Instructions to follow –
The output has to be the full set of records, reproduced exactly, minus any picture.

Given records –

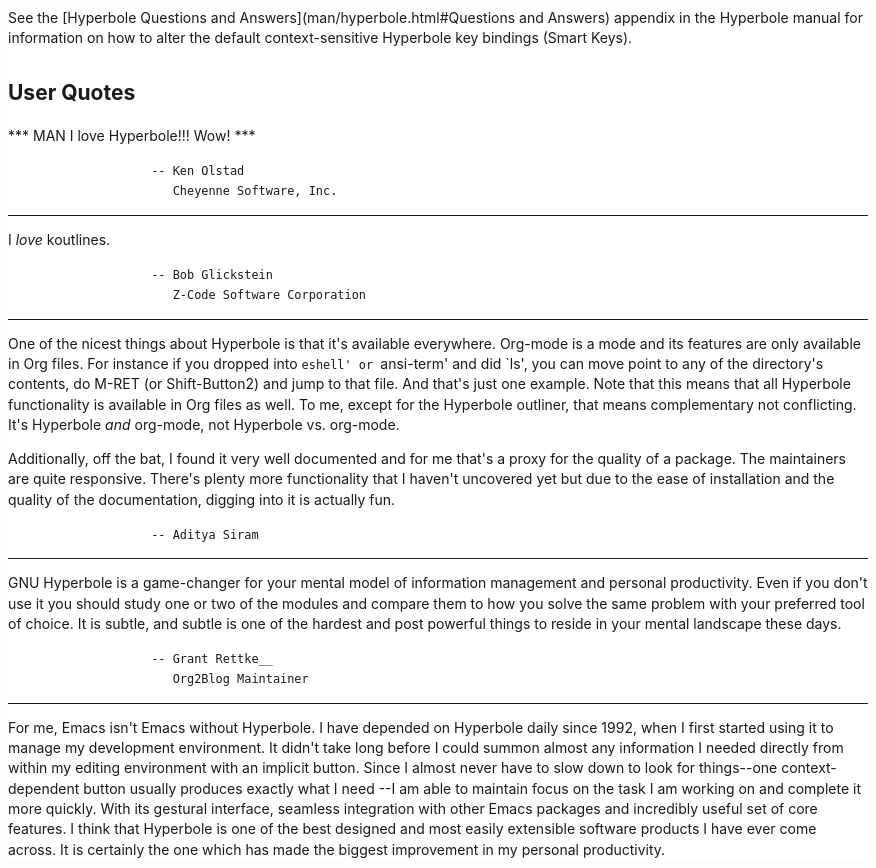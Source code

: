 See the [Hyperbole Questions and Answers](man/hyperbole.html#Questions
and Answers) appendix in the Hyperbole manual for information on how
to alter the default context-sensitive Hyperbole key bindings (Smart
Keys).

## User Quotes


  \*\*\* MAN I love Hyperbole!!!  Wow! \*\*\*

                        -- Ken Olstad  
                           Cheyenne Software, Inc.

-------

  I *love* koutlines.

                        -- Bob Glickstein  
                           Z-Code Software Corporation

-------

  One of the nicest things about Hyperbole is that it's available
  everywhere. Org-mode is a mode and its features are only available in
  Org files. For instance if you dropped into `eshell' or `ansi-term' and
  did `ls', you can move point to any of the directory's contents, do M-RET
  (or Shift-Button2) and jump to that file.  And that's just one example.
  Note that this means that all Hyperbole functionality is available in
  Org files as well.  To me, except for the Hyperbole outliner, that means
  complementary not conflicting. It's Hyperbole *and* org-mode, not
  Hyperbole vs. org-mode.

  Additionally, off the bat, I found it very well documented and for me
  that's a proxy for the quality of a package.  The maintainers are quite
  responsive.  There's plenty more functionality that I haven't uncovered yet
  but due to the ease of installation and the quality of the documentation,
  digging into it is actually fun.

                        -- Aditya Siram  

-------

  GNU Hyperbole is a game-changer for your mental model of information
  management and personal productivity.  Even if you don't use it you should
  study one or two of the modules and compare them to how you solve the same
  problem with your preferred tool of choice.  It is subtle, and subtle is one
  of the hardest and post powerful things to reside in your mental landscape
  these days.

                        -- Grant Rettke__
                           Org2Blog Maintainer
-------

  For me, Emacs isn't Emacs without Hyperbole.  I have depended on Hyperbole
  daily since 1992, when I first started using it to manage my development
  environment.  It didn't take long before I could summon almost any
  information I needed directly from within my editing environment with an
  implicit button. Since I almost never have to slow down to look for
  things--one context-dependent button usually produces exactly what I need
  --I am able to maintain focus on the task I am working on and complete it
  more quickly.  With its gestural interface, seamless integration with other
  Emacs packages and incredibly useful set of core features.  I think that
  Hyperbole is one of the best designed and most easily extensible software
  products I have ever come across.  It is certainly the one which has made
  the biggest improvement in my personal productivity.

Result below –
Source code

: See the [Hyperbole Questions and Answers](man/hyperbole.html#Questions
and Answers) appendix in the Hyperbole manual for information on how
to alter the default context-sensitive Hyperbole key bindings (Smart
Keys).

## User Quotes


  \*\*\* MAN I love Hyperbole!!!  Wow! \*\*\*

                        -- Ken Olstad  
                           Cheyenne Software, Inc.

-------

  I *love* koutlines.

                        -- Bob Glickstein  
                           Z-Code Software Corporation

-------

  One of the nicest things about Hyperbole is that it's available
  everywhere. Org-mode is a mode and its features are only available in
  Org files. For instance if you dropped into `eshell' or `ansi-term' and
  did `ls', you can move point to any of the directory's contents, do M-RET
  (or Shift-Button2) and jump to that file.  And that's just one example.
  Note that this means that all Hyperbole functionality is available in
  Org files as well.  To me, except for the Hyperbole outliner, that means
  complementary not conflicting. It's Hyperbole *and* org-mode, not
  Hyperbole vs. org-mode.

  Additionally, off the bat, I found it very well documented and for me
  that's a proxy for the quality of a package.  The maintainers are quite
  responsive.  There's plenty more functionality that I haven't uncovered yet
  but due to the ease of installation and the quality of the documentation,
  digging into it is actually fun.

                        -- Aditya Siram  

-------

  GNU Hyperbole is a game-changer for your mental model of information
  management and personal productivity.  Even if you don't use it you should
  study one or two of the modules and compare them to how you solve the same
  problem with your preferred tool of choice.  It is subtle, and subtle is one
  of the hardest and post powerful things to reside in your mental landscape
  these days.

                        -- Grant Rettke__
                           Org2Blog Maintainer
-------

  For me, Emacs isn't Emacs without Hyperbole.  I have depended on Hyperbole
  daily since 1992, when I first started using it to manage my development
  environment.  It didn't take long before I could summon almost any
  information I needed directly from within my editing environment with an
  implicit button. Since I almost never have to slow down to look for
  things--one context-dependent button usually produces exactly what I need
  --I am able to maintain focus on the task I am working on and complete it
  more quickly.  With its gestural interface, seamless integration with other
  Emacs packages and incredibly useful set of core features.  I think that
  Hyperbole is one of the best designed and most easily extensible software
  products I have ever come across.  It is certainly the one which has made
  the biggest improvement in my personal productivity.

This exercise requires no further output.